=== Provided entries ===
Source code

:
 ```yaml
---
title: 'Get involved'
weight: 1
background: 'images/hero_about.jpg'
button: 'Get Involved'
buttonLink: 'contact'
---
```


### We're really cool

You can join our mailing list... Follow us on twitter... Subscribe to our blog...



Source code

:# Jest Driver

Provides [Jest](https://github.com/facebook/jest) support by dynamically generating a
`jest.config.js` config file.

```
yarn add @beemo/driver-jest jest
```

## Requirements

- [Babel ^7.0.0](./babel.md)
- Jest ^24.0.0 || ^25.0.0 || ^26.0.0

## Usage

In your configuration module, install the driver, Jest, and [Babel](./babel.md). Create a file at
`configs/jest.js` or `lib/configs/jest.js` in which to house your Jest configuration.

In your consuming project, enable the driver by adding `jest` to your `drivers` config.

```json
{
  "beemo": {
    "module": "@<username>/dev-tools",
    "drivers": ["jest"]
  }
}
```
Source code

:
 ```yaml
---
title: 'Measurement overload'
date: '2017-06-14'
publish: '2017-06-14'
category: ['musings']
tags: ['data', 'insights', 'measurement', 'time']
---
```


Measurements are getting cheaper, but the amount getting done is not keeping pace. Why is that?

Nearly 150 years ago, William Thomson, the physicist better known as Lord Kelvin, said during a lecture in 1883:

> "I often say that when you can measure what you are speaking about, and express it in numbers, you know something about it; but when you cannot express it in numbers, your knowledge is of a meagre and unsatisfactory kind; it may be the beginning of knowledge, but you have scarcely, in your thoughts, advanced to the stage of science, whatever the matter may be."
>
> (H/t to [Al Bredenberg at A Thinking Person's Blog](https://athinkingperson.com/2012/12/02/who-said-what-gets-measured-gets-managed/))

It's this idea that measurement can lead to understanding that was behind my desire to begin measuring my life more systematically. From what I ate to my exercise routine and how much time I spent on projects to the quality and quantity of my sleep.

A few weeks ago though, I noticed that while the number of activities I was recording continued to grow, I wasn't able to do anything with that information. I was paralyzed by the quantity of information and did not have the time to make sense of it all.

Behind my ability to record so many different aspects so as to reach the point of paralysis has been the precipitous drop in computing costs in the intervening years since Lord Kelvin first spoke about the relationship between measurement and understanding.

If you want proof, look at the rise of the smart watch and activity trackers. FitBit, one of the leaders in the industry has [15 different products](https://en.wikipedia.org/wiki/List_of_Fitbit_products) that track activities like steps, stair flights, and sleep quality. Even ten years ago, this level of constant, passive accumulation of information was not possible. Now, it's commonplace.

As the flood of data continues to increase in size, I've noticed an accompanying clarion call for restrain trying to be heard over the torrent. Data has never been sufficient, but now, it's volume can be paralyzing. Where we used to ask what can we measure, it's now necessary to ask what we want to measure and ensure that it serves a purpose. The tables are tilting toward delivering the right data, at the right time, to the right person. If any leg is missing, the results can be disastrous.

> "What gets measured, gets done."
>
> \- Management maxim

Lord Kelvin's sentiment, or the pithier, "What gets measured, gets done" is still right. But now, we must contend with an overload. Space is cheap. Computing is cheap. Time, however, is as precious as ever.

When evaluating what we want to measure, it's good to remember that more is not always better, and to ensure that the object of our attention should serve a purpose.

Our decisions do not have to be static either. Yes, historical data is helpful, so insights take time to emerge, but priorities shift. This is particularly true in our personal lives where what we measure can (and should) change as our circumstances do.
===
**Instructions to follow**.
Which lines hold the word "sleep"? Return all of them from the records above.

**Your response**.
It's this idea that measurement can lead to understanding that was behind my desire to begin measuring my life more systematically. From what I ate to my exercise routine and how much time I spent on projects to the quality and quantity of my sleep.
If you want proof, look at the rise of the smart watch and activity trackers. FitBit, one of the leaders in the industry has [15 different products](https://en.wikipedia.org/wiki/List_of_Fitbit_products) that track activities like steps, stair flights, and sleep quality. Even ten years ago, this level of constant, passive accumulation of information was not possible. Now, it's commonplace.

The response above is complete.